I read data from Excel into a Pandas DataFrame, so that every column represents a different variable, and every row represents a different sample. I made the function below to identify potential highly correlated variables within a DataFrame, with 'high correlation' being determined by the given "threshold" input when calling the function.
import pandas as pd
def find_highly_correlated_variables(dataframe, threshold):
'''
Parameters
----------
dataframe : pandas.DataFrame
threshold : float, representing minimal absolute value for correlation between variables to be selected
Output
------
string : reading how no highly correlated variables have been found, if none have been found
list : containing pair(s) of highly correlated variables if one or more have been found
'''
# Initialization of variables and lists to work with.
df = dataframe
th = threshold
column_names = list(df.columns.values)
highly_correlated_indices = []
highly_correlated_variables = []
# Correlation matrix is created, so that correlation values can be accessed easily.

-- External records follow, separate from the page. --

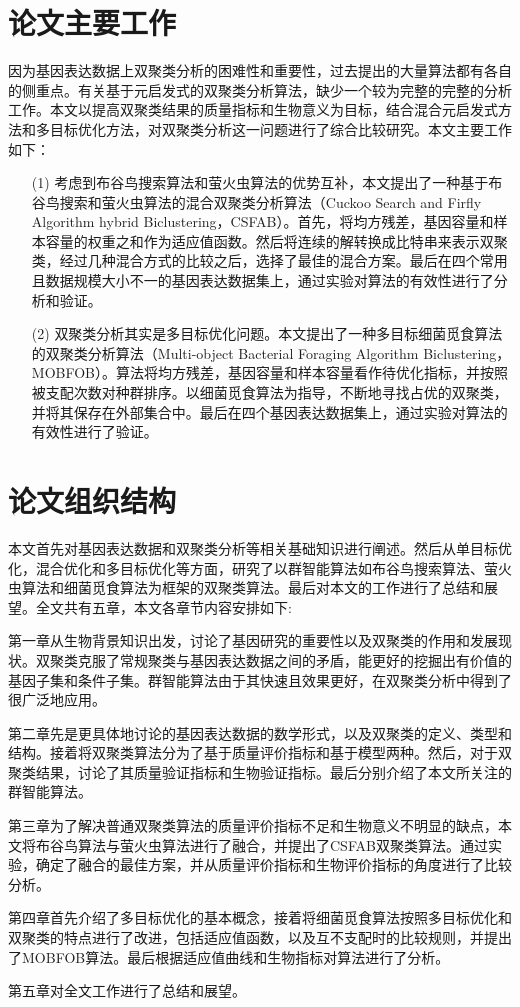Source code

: \section{论文主要工作}
    因为基因表达数据上双聚类分析的困难性和重要性，过去提出的大量算法都有各自的侧重点。有关基于元启发式的双聚类分析算法，缺少一个较为完整的完整的分析工作。本文以提高双聚类结果的质量指标和生物意义为目标，结合混合元启发式方法和多目标优化方法，对双聚类分析这一问题进行了综合比较研究。本文主要工作如下：
    \begin{itemize}
       \item[(1)] {考虑到布谷鸟搜索算法和萤火虫算法的优势互补，本文提出了一种基于布谷鸟搜索和萤火虫算法的混合双聚类分析算法（Cuckoo Search and Firfly Algorithm hybrid Biclustering，CSFAB）。首先，将均方残差，基因容量和样本容量的权重之和作为适应值函数。然后将连续的解转换成比特串来表示双聚类，经过几种混合方式的比较之后，选择了最佳的混合方案。最后在四个常用且数据规模大小不一的基因表达数据集上，通过实验对算法的有效性进行了分析和验证。}

       \item[(2)] {双聚类分析其实是多目标优化问题。本文提出了一种多目标细菌觅食算法的双聚类分析算法（Multi-object Bacterial Foraging Algorithm Biclustering，MOBFOB）。算法将均方残差，基因容量和样本容量看作待优化指标，并按照被支配次数对种群排序。以细菌觅食算法为指导，不断地寻找占优的双聚类，并将其保存在外部集合中。最后在四个基因表达数据集上，通过实验对算法的有效性进行了验证。}
       
    \end{itemize}

\section{论文组织结构}
    本文首先对基因表达数据和双聚类分析等相关基础知识进行阐述。然后从单目标优化，混合优化和多目标优化等方面，研究了以群智能算法如布谷鸟搜索算法、萤火虫算法和细菌觅食算法为框架的双聚类算法。最后对本文的工作进行了总结和展望。全文共有五章，本文各章节内容安排如下:

    第一章从生物背景知识出发，讨论了基因研究的重要性以及双聚类的作用和发展现状。双聚类克服了常规聚类与基因表达数据之间的矛盾，能更好的挖掘出有价值的基因子集和条件子集。群智能算法由于其快速且效果更好，在双聚类分析中得到了很广泛地应用。

    第二章先是更具体地讨论的基因表达数据的数学形式，以及双聚类的定义、类型和结构。接着将双聚类算法分为了基于质量评价指标和基于模型两种。然后，对于双聚类结果，讨论了其质量验证指标和生物验证指标。最后分别介绍了本文所关注的群智能算法。

    第三章为了解决普通双聚类算法的质量评价指标不足和生物意义不明显的缺点，本文将布谷鸟算法与萤火虫算法进行了融合，并提出了CSFAB双聚类算法。通过实验，确定了融合的最佳方案，并从质量评价指标和生物评价指标的角度进行了比较分析。

    第四章首先介绍了多目标优化的基本概念，接着将细菌觅食算法按照多目标优化和双聚类的特点进行了改进，包括适应值函数，以及互不支配时的比较规则，并提出了MOBFOB算法。最后根据适应值曲线和生物指标对算法进行了分析。
    
    第五章对全文工作进行了总结和展望。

correlation_array = df.corr().values.tolist()
for i_column, column in enumerate(correlation_array):
for i_element, element in enumerate(column):
if (abs(element) >= th) & (abs(element) != 1.0):
# Prevent duplicate information from being added.
if [i_column, i_element] not in highly_correlated_indices:
highly_correlated_indices.append([i_element, i_column])
# 'Translate' element and column indices into the variable names.
for indices in highly_correlated_indices:
highly_correlated_variables.append([column_names[indices[0]], column_names[indices[1]]])
if len(highly_correlated_indices) == 0:
print("No highly correlated variables found.")
else:
return highly_correlated_variables
I know that nested for loops are not ideal with regard to time complexity, so I tried to solve it using the 'zip' function and somehow do it as follows:
for index, (column, element) in enumerate(zip(correlation_array, column)
Though I got stuck in trying to make such a solution work.
For that reason, I was quite curious whether it would be possible to improve that part of the code so that it speeds up the process compared to what it is now.
I wouldn't mind hearing other tips for improvement of course (e.g. maybe some parts can be more compact), so please don't hesitate to share such thoughts with me.